§ **Assigned task**
Each line of the listing where "quando" appears should be reported.

────────────────────

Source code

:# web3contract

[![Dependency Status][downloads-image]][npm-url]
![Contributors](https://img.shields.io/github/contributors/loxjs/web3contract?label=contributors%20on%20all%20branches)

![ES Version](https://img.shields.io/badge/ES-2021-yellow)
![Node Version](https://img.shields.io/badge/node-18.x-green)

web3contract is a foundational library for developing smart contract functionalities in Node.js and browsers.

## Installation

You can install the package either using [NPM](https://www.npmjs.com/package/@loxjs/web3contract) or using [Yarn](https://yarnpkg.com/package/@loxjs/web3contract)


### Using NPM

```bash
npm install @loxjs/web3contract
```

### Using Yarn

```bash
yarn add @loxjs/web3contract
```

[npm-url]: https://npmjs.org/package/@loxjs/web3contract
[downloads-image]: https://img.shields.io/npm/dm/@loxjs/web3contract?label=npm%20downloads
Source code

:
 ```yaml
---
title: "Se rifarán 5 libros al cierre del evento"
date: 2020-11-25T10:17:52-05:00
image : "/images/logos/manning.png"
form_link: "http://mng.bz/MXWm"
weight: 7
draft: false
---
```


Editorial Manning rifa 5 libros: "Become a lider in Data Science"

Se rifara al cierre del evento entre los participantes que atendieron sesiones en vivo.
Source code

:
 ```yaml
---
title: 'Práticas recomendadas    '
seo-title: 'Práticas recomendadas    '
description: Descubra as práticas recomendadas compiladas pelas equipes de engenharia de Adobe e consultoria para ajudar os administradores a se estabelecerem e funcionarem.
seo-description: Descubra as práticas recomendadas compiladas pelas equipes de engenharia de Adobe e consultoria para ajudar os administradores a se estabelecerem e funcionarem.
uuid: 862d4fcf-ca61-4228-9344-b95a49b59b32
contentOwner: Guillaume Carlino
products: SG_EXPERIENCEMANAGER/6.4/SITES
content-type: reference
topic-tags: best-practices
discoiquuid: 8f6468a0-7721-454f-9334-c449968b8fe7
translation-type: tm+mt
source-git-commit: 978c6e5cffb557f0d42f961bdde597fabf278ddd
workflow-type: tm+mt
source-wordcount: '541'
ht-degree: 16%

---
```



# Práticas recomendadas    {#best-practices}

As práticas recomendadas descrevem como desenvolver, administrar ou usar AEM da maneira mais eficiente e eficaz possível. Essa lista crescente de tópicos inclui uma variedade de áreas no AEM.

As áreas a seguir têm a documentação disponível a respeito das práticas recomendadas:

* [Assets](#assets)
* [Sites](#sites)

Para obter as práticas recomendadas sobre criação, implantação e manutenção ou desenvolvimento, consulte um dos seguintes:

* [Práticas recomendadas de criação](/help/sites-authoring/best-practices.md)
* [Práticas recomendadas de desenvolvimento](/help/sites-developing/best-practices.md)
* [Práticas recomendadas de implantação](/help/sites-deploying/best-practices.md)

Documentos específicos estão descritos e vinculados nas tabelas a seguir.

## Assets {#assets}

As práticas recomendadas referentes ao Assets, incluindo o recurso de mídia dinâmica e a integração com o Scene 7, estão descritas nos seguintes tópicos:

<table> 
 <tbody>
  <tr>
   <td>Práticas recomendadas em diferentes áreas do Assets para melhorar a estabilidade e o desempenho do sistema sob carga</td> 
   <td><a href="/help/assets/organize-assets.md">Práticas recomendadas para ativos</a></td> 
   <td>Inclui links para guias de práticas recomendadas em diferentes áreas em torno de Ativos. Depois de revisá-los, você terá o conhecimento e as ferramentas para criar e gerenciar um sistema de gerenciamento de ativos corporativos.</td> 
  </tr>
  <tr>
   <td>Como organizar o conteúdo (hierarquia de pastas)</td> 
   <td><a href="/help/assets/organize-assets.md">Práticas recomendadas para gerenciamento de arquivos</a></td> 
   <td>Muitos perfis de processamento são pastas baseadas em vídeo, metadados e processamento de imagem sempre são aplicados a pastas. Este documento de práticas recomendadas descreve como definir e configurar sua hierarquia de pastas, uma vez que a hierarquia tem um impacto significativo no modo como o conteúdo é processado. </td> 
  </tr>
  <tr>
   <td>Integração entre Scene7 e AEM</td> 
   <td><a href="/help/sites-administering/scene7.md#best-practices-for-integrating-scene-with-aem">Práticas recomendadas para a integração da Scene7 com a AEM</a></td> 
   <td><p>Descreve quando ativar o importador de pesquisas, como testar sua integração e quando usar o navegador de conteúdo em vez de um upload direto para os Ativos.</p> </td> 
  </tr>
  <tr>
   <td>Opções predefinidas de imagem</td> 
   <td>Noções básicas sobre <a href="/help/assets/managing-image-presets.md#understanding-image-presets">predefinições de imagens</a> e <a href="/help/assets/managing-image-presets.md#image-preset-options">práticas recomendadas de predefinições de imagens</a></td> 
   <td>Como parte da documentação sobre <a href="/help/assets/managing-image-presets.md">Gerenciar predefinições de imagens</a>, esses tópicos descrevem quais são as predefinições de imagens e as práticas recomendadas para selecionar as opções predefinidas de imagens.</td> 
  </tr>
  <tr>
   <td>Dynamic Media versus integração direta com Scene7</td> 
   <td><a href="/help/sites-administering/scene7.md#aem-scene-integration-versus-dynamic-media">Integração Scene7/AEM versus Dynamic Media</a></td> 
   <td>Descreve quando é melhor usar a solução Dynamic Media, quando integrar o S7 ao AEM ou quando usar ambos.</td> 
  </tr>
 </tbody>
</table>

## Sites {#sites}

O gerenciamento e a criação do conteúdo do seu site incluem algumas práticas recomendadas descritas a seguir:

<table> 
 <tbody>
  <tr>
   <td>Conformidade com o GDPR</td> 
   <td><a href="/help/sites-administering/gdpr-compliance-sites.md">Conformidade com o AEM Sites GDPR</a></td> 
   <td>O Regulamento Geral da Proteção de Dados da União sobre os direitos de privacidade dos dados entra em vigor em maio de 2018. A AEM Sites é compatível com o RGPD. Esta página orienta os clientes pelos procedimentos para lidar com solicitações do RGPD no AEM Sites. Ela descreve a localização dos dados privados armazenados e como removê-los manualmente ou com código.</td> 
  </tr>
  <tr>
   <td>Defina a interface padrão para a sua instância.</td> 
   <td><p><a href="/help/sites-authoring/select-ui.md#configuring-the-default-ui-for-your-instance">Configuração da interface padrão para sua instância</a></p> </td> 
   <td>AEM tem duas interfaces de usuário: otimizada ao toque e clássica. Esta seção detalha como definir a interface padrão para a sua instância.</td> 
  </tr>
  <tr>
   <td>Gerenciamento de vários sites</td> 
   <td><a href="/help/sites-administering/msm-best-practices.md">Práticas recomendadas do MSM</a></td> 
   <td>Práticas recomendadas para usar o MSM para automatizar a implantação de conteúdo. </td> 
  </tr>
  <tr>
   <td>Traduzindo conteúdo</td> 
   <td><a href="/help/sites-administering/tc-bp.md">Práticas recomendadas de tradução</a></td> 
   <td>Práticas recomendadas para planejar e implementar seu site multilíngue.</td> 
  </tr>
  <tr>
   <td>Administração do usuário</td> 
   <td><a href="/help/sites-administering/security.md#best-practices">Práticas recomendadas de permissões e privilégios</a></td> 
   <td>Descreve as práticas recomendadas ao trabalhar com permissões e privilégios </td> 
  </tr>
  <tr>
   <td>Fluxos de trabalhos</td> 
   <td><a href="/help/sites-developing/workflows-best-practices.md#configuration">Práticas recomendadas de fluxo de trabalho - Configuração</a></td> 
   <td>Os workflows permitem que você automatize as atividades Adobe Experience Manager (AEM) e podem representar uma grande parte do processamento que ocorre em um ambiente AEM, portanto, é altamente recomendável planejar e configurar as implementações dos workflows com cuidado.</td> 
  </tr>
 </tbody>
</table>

────────────────────

§ **Answer to this task**
   <td><p>Descreve quando ativar o importador de pesquisas, como testar sua integração e quando usar o navegador de conteúdo em vez de um upload direto para os Ativos.</p> </td> 
   <td>Descreve quando é melhor usar a solução Dynamic Media, quando integrar o S7 ao AEM ou quando usar ambos.</td> 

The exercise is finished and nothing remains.